» Goal of the exercise
Across the entries below, work out how many lines contain "great". Please give the number only.

» Available data
****************

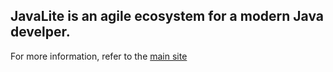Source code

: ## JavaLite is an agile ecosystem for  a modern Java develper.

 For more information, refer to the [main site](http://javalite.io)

****************

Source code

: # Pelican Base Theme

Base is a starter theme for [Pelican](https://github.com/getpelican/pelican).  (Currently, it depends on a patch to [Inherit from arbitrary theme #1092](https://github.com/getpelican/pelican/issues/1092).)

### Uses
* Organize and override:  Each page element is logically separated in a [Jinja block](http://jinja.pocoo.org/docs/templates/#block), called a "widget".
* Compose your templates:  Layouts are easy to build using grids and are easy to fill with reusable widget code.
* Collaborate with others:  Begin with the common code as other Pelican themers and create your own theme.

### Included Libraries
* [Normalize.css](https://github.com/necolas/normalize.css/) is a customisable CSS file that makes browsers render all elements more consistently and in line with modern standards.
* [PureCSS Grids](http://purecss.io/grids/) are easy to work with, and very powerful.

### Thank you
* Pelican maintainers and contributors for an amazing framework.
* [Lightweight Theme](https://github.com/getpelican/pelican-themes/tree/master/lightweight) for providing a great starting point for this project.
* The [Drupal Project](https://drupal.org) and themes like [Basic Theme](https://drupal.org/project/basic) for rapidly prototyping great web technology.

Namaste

****************

» Solution for this problem
2